The ATPase ISWI can be considered the catalytic core of several multiprotein nucleosome remodeling machines. Alone or in the context of nucleosome remodeling factor, the chromatin accessibility complex (CHRAC), or ACF, ISWI catalyzes a number of ATP-dependent transitions of chromatin structure that are currently best explained by its ability to induce nucleosome sliding. In addition, ISWI can function as a nucleosome spacing factor during chromatin assembly, where it will trigger the ordering of newly assembled nucleosomes into regular arrays. Both nucleosome remodeling and nucleosome spacing reactions are mechanistically unexplained. As a step toward defining the interaction of ISWI with its substrate during nucleosome remodeling and chromatin assembly we generated a set of nucleosomes lacking individual histone N termini from recombinant histones. We found the conserved N termini (the N-terminal tails) of histone H4 essential to stimulate ISWI ATPase activity, in contrast to other histone tails. Remarkably, the H4 N terminus, but none of the other tails, was critical for CHRAC-induced nucleosome sliding and for the generation of regularity in nucleosomal arrays by ISWI. Direct nucleosome binding studies did not reflect a dependence on the H4 tail for ISWI-nucleosome interactions. We conclude that the H4 tail is critically required for nucleosome remodeling and spacing at a step subsequent to interaction with the substrate.     

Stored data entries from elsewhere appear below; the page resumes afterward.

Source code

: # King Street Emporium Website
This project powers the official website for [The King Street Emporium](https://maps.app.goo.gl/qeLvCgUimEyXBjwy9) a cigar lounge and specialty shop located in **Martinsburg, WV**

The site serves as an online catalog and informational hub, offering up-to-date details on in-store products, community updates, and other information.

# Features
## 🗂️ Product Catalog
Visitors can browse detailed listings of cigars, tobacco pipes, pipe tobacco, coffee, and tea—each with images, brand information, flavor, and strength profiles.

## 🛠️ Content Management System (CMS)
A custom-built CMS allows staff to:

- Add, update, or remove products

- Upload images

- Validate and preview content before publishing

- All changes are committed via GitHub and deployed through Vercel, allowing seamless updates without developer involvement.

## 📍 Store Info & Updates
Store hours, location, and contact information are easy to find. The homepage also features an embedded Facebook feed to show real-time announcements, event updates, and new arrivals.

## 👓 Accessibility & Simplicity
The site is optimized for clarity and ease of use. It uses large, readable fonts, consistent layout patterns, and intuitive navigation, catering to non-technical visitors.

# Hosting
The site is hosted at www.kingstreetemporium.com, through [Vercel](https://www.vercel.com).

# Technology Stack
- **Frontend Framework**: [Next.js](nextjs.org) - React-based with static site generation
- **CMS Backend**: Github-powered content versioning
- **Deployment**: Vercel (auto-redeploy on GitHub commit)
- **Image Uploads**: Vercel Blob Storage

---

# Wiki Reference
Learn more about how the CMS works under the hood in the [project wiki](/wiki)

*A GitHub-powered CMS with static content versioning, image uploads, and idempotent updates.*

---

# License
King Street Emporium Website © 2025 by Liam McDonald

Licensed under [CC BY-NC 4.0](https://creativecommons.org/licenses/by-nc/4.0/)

Histone H4 K16Q mutation, an acetylation mimic, causes structural disorder of its N-terminal basic patch in the nucleosome

Histone tails and their posttranslational modifications play important roles in regulating the structure and dynamics of chromatin. For histone H4, the basic patch K(16)R(17)H(18)R(19) in the N-terminal tail modulates chromatin compaction and nucleosome sliding catalyzed by ATP-dependent ISWI chromatin remodeling enzymes while acetylation of H4 K16 affects both functions. The structural basis for the effects of this acetylation is unknown. Here, we investigated the conformation of histone tails in the nucleosome by solution NMR. We found that backbone amides of the N-terminal tails of histones H2A, H2B, and H3 are largely observable due to their conformational disorder. However, only residues 1-15 in H4 can be detected, indicating that residues 16-22 in the tails of both H4 histones fold onto the nucleosome core. Surprisingly, we found that K16Q mutation in H4, a mimic of K16 acetylation, leads to a structural disorder of the basic patch. Thus, our study suggests that the folded structure of the H4 basic patch in the nucleosome is important for chromatin compaction and nucleosome remodeling by ISWI enzymes while K16 acetylation affects both functions by causing structural disorder of the basic patch K(16)R(17)H(18)R(19).